Danny the Champion of the World Read online



  'How many are there now in Hazell's Wood?'

  'Not too many,' he said. 'Not too many at all.'

  As the day wore on, I could see my father getting more and more impatient and excited. By five o'clock we had finished work on the Baby Austin and together we ran her up and down the road to test her out.

  At five-thirty we had an early supper of sausages and bacon, but my father hardly ate anything at all.

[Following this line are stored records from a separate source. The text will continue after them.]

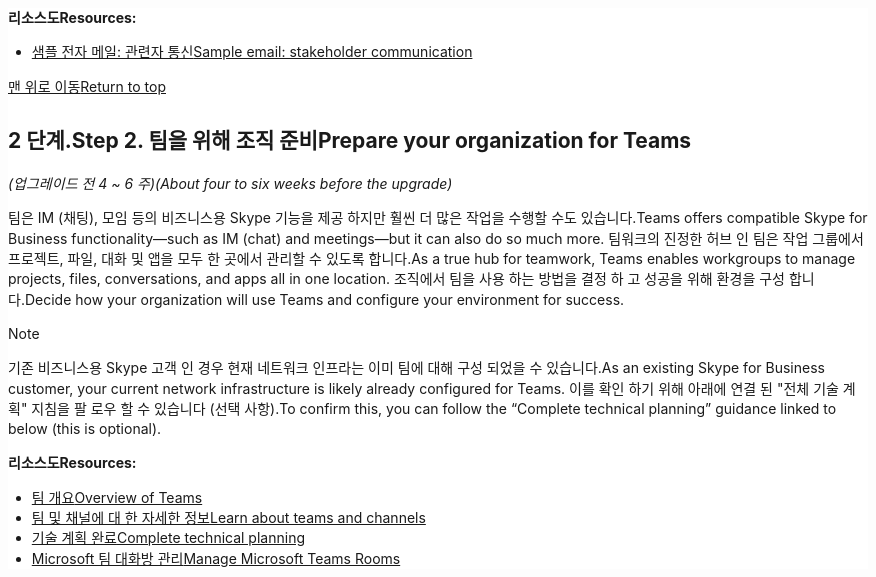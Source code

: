 <span data-ttu-id="a3c89-125">**리소스도**</span><span class="sxs-lookup"><span data-stu-id="a3c89-125">**Resources:**</span></span>

- [<span data-ttu-id="a3c89-126">샘플 전자 메일: 관련자 통신</span><span class="sxs-lookup"><span data-stu-id="a3c89-126">Sample email: stakeholder communication</span></span>](upgrade-emails-surveys.md#step-1-email)

[<span data-ttu-id="a3c89-127">맨 위로 이동</span><span class="sxs-lookup"><span data-stu-id="a3c89-127">Return to top</span></span>](#about-upgrade-basic)



<a name="step-2"></a>

## <a name="step-2-prepare-your-organization-for-teams"></a><span data-ttu-id="a3c89-128">2 단계.</span><span class="sxs-lookup"><span data-stu-id="a3c89-128">Step 2.</span></span> <span data-ttu-id="a3c89-129">팀을 위해 조직 준비</span><span class="sxs-lookup"><span data-stu-id="a3c89-129">Prepare your organization for Teams</span></span>

<span data-ttu-id="a3c89-130">*(업그레이드 전 4 ~ 6 주)*</span><span class="sxs-lookup"><span data-stu-id="a3c89-130">*(About four to six weeks before the upgrade)*</span></span>

<span data-ttu-id="a3c89-131">팀은 IM (채팅), 모임 등의 비즈니스용 Skype 기능을 제공 하지만 훨씬 더 많은 작업을 수행할 수도 있습니다.</span><span class="sxs-lookup"><span data-stu-id="a3c89-131">Teams offers compatible Skype for Business functionality—such as IM (chat) and meetings—but it can also do so much more.</span></span> <span data-ttu-id="a3c89-132">팀워크의 진정한 허브 인 팀은 작업 그룹에서 프로젝트, 파일, 대화 및 앱을 모두 한 곳에서 관리할 수 있도록 합니다.</span><span class="sxs-lookup"><span data-stu-id="a3c89-132">As a true hub for teamwork, Teams enables workgroups to manage projects, files, conversations, and apps all in one location.</span></span> <span data-ttu-id="a3c89-133">조직에서 팀을 사용 하는 방법을 결정 하 고 성공을 위해 환경을 구성 합니다.</span><span class="sxs-lookup"><span data-stu-id="a3c89-133">Decide how your organization will use Teams and configure your environment for success.</span></span>

> [!Note]
> <span data-ttu-id="a3c89-134">기존 비즈니스용 Skype 고객 인 경우 현재 네트워크 인프라는 이미 팀에 대해 구성 되었을 수 있습니다.</span><span class="sxs-lookup"><span data-stu-id="a3c89-134">As an existing Skype for Business customer, your current network infrastructure is likely already configured for Teams.</span></span> <span data-ttu-id="a3c89-135">이를 확인 하기 위해 아래에 연결 된 "전체 기술 계획" 지침을 팔 로우 할 수 있습니다 (선택 사항).</span><span class="sxs-lookup"><span data-stu-id="a3c89-135">To confirm this, you can follow the “Complete technical planning” guidance linked to below (this is optional).</span></span>

<span data-ttu-id="a3c89-136">**리소스도**</span><span class="sxs-lookup"><span data-stu-id="a3c89-136">**Resources:**</span></span>

- [<span data-ttu-id="a3c89-137">팀 개요</span><span class="sxs-lookup"><span data-stu-id="a3c89-137">Overview of Teams</span></span>](Teams-overview.md)
- [<span data-ttu-id="a3c89-138">팀 및 채널에 대 한 자세한 정보</span><span class="sxs-lookup"><span data-stu-id="a3c89-138">Learn about teams and channels</span></span>](teams-channels-overview.md)
- [<span data-ttu-id="a3c89-139">기술 계획 완료</span><span class="sxs-lookup"><span data-stu-id="a3c89-139">Complete technical planning</span></span>](deploy-chat-teams-channels-microsoft-teams-landing-page.md)
- [<span data-ttu-id="a3c89-140">Microsoft 팀 대화방 관리</span><span class="sxs-lookup"><span data-stu-id="a3c89-140">Manage Microsoft Teams Rooms</span></span>](https://aka.ms/MTRDocs)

  At six o'clock precisely he kissed me goodbye and said, 'Promise not to wait up for me, Danny. Put yourself to bed at eight and go to sleep. Right?'

  He set off down the road and I stood on the platform of the caravan, watching him go. I loved the way he moved. He had that long loping stride all countrymen have who are used to covering great distances on foot. He was wearing an old navy-blue sweater and an even older cap on his head. He turned and waved to me. I waved back. Then he disappeared round a bend in the road.

  7

  The Baby Austin

  Inside the caravan I stood on a chair and lit the oil lamp in the ceiling. I had some weekend homework to do and this was as good a time as any to do it. I laid my books out on the table and sat down. But I found it impossible to keep my mind on my work.

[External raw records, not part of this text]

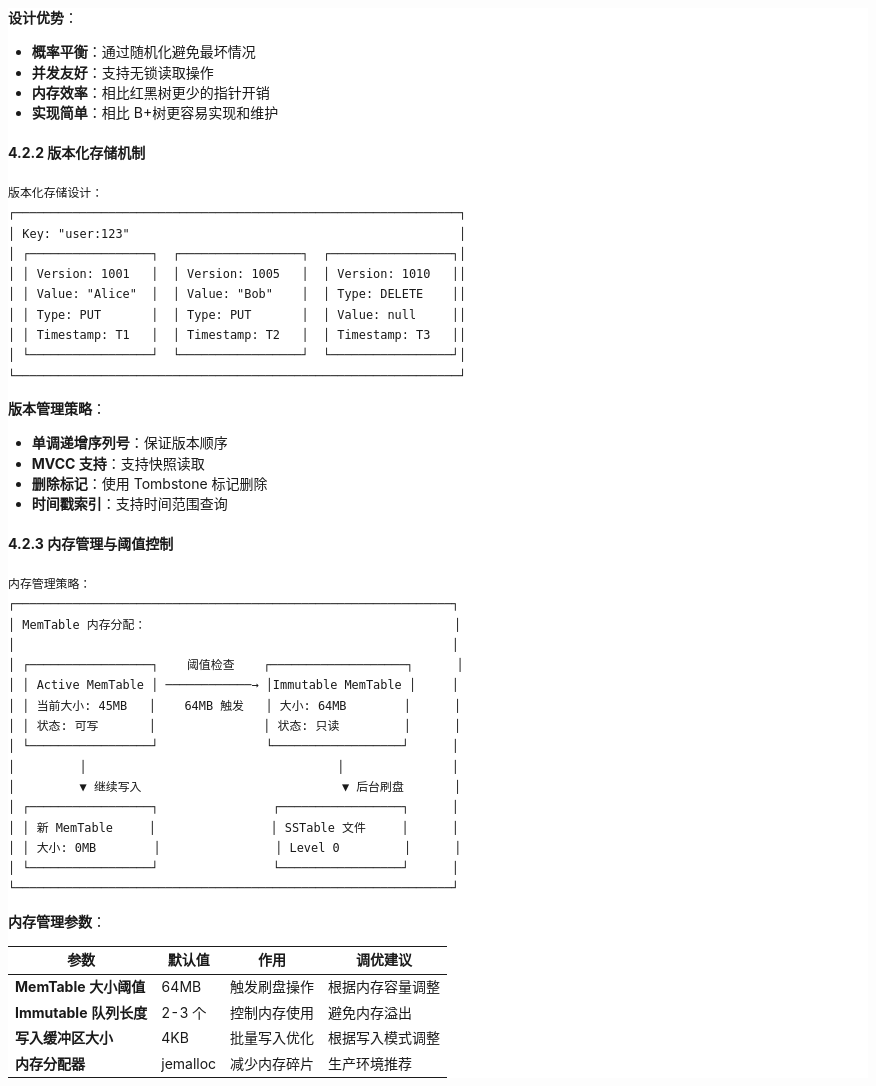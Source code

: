 **设计优势**：

- **概率平衡**：通过随机化避免最坏情况
- **并发友好**：支持无锁读取操作
- **内存效率**：相比红黑树更少的指针开销
- **实现简单**：相比 B+树更容易实现和维护

#### 4.2.2 版本化存储机制

```text
版本化存储设计：
┌──────────────────────────────────────────────────────────────┐
│ Key: "user:123"                                              │
│ ┌─────────────────┐  ┌─────────────────┐  ┌─────────────────┐│
│ │ Version: 1001   │  │ Version: 1005   │  │ Version: 1010   ││
│ │ Value: "Alice"  │  │ Value: "Bob"    │  │ Type: DELETE    ││
│ │ Type: PUT       │  │ Type: PUT       │  │ Value: null     ││
│ │ Timestamp: T1   │  │ Timestamp: T2   │  │ Timestamp: T3   ││
│ └─────────────────┘  └─────────────────┘  └─────────────────┘│
└──────────────────────────────────────────────────────────────┘
```

**版本管理策略**：

- **单调递增序列号**：保证版本顺序
- **MVCC 支持**：支持快照读取
- **删除标记**：使用 Tombstone 标记删除
- **时间戳索引**：支持时间范围查询

#### 4.2.3 内存管理与阈值控制

```text
内存管理策略：
┌─────────────────────────────────────────────────────────────┐
│ MemTable 内存分配：                                           │
│                                                             │
│ ┌─────────────────┐    阈值检查    ┌───────────────────┐      │
│ │ Active MemTable │ ────────────→ │Immutable MemTable │     │
│ │ 当前大小: 45MB   │    64MB 触发   │ 大小: 64MB        │      │
│ │ 状态: 可写       │               │ 状态: 只读         │      │
│ └─────────────────┘               └──────────────────┘      │
│         │                                   │               │
│         ▼ 继续写入                            ▼ 后台刷盘       │
│ ┌─────────────────┐                ┌─────────────────┐      │
│ │ 新 MemTable     │                │ SSTable 文件     │      │
│ │ 大小: 0MB        │                │ Level 0         │      │
│ └─────────────────┘                └─────────────────┘      │
└─────────────────────────────────────────────────────────────┘
```

**内存管理参数**：

| **参数**               | **默认值** | **作用**     | **调优建议**     |
| ---------------------- | ---------- | ------------ | ---------------- |
| **MemTable 大小阈值**  | 64MB       | 触发刷盘操作 | 根据内存容量调整 |
| **Immutable 队列长度** | 2-3 个     | 控制内存使用 | 避免内存溢出     |
| **写入缓冲区大小**     | 4KB        | 批量写入优化 | 根据写入模式调整 |
| **内存分配器**         | jemalloc   | 减少内存碎片 | 生产环境推荐     |

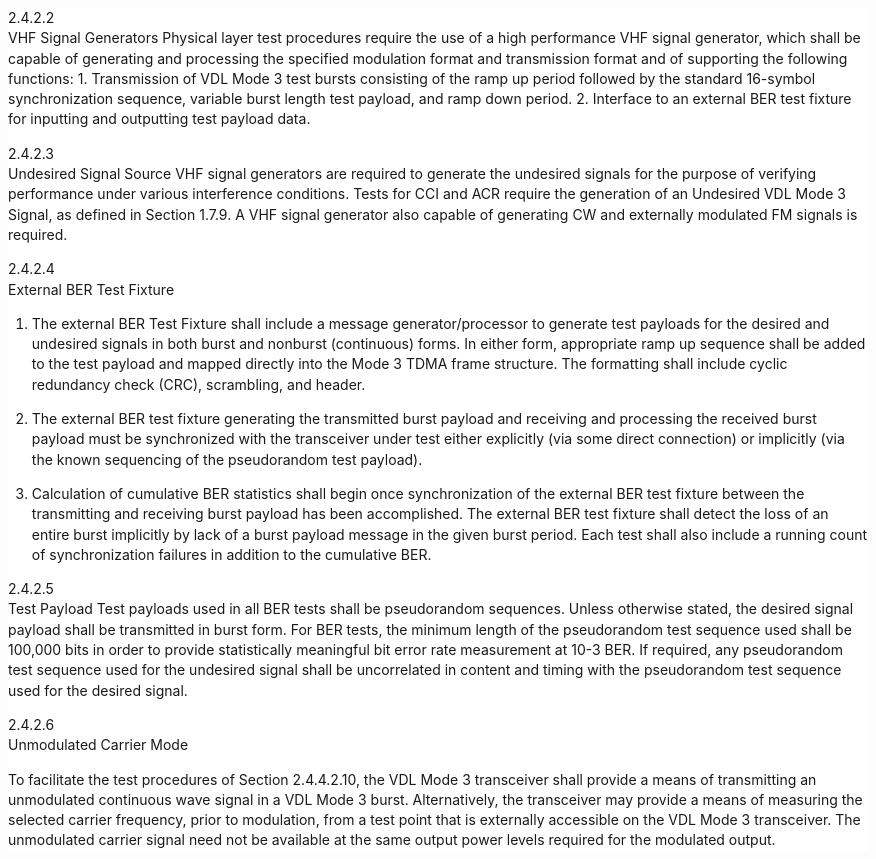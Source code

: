 2.4.2.2  
VHF Signal Generators Physical layer test procedures require the use of a high performance VHF signal generator, which shall be capable of generating and processing the specified modulation format and transmission format and of supporting the following functions: 1. Transmission of VDL Mode 3 test bursts consisting of the ramp up period followed by the standard 16-symbol synchronization sequence, variable burst length test payload, and ramp down period. 2. Interface to an external BER test fixture for inputting and outputting test payload data. 

 
2.4.2.3  
Undesired Signal Source VHF signal generators are required to generate the undesired signals for the purpose of verifying performance under various interference conditions.  Tests for CCI and ACR 
require the generation of an Undesired VDL Mode 3 Signal, as defined in Section 1.7.9. A VHF signal generator also capable of generating CW and externally modulated FM 
signals is required. 

 
2.4.2.4  
External BER Test Fixture 
 
1. The external BER Test Fixture shall include a message generator/processor to generate test payloads for the desired and undesired signals in both burst and nonburst (continuous) forms.  In either form, appropriate ramp up sequence shall be added to the test payload and mapped directly into the Mode 3 TDMA frame structure.  The formatting shall include cyclic redundancy check (CRC), scrambling, and header. 

 
2. The external BER test fixture generating the transmitted burst payload and receiving and processing the received burst payload must be synchronized with the transceiver under test either explicitly (via some direct connection) or implicitly (via the known sequencing of the pseudorandom test payload). 

 
3. Calculation of cumulative BER statistics shall begin once synchronization of the external BER test fixture between the transmitting and receiving burst payload has been accomplished.  The external BER test fixture shall detect the loss of an entire burst implicitly by lack of a burst payload message in the given burst period.  Each test shall also include a running count of synchronization failures in addition to the cumulative BER. 

 
2.4.2.5  
Test Payload Test payloads used in all BER tests shall be pseudorandom sequences.  Unless otherwise stated, the desired signal payload shall be transmitted in burst form. For BER tests, the minimum length of the pseudorandom test sequence used shall be 
100,000 bits in order to provide statistically meaningful bit error rate measurement at 10-3 
BER. If required, any pseudorandom test sequence used for the undesired signal shall be uncorrelated in content and timing with the pseudorandom test sequence used for the desired signal. 

2.4.2.6  
Unmodulated Carrier Mode 
 
To facilitate the test procedures of Section 2.4.4.2.10, the VDL Mode 3 transceiver shall provide a means of transmitting an unmodulated continuous wave signal in a VDL Mode 
3 burst.  Alternatively, the transceiver may provide a means of measuring the selected carrier frequency, prior to modulation, from a test point that is externally accessible on the VDL Mode 3 transceiver.  The unmodulated carrier signal need not be available at the same output power levels required for the modulated output.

  The clock said half-past seven. This was the twilight time. He would be there now. I pictured him in his old navy-blue sweater and peaked cap walking soft-footed up the track towards the wood. He told me he wore the sweater because navy-blue hardly showed up at all in the dark. Black was even better, he said. But he didn't have a black one and navy-blue was next best. The peaked cap was important too, he explained, because the peak cast a shadow over one's face. Just about now he would be wriggling through the hedge and entering the wood. Inside the wood I could see him treading carefully over the leafy ground, stopping, listening, going on again, and all the time searching and searching for the keeper who would somewhere be standing still as a post beside a big tree with a gun under his arm. Keepers hardly move at all when they are in a wood watching for poachers, he had told me. They stand dead still right up against the trunk of a tree and it's not easy to spot a motionless man in that position at twilight when the shadows are as dark as a wolf's mouth.

  I closed my books. It was no good trying to work. I decided to go to bed instead. I undressed and put on my pyjamas and climbed into my bunk. I left the lamp burning. Soon I fell asleep.

  When I opened my eyes again, the oil-lamp was still glowing and the clock on the wall said ten minutes past two.

  Ten minutes past two!

  I jumped out of my bunk and looked into the bunk above mine. It was empty.

  He had promised he would be home by ten-thirty at the latest, and he never broke promises.

  He was nearly four hours overdue!

  At that moment, a frightful sense of doom came over me. Something really had happened to him this time. I felt quite certain of it.

  Hold it, I told myself. Don't get panicky. Last week you got all panicky and you made a bit of a fool of yourself.

  Yes, but last week was a different thing altogether. He had made no promises to me last week. This time he had said, 'I promise I'll be back by ten-thirty.' Those were his exact words. And he never, absolutely never, broke a promise.

  I looked again at the clock. He had left the caravan at six, which meant he had been gone over eight hours!

  It took me two seconds to decide what I should do.

  Very quickly I stripped off my pyjamas and put on my shirt and my jeans. Perhaps the keepers had shot him up so badly he couldn't walk. I pulled my sweater over my head. It was neither navy-blue nor black. It was a sort of pale brown. It would have to do. Perhaps he was lying in the wood bleeding to death. My sneakers were the wrong colour too. They were white. But they were also dirty and that took a lot of the whiteness away. How long would it take me to get to the wood? An hour and a half. Less if I ran most of the way, but not much less. As I bent down to tie the laces, I noticed my hands were shaking. And my stomach had that awful prickly feeling as though it were full of small needles.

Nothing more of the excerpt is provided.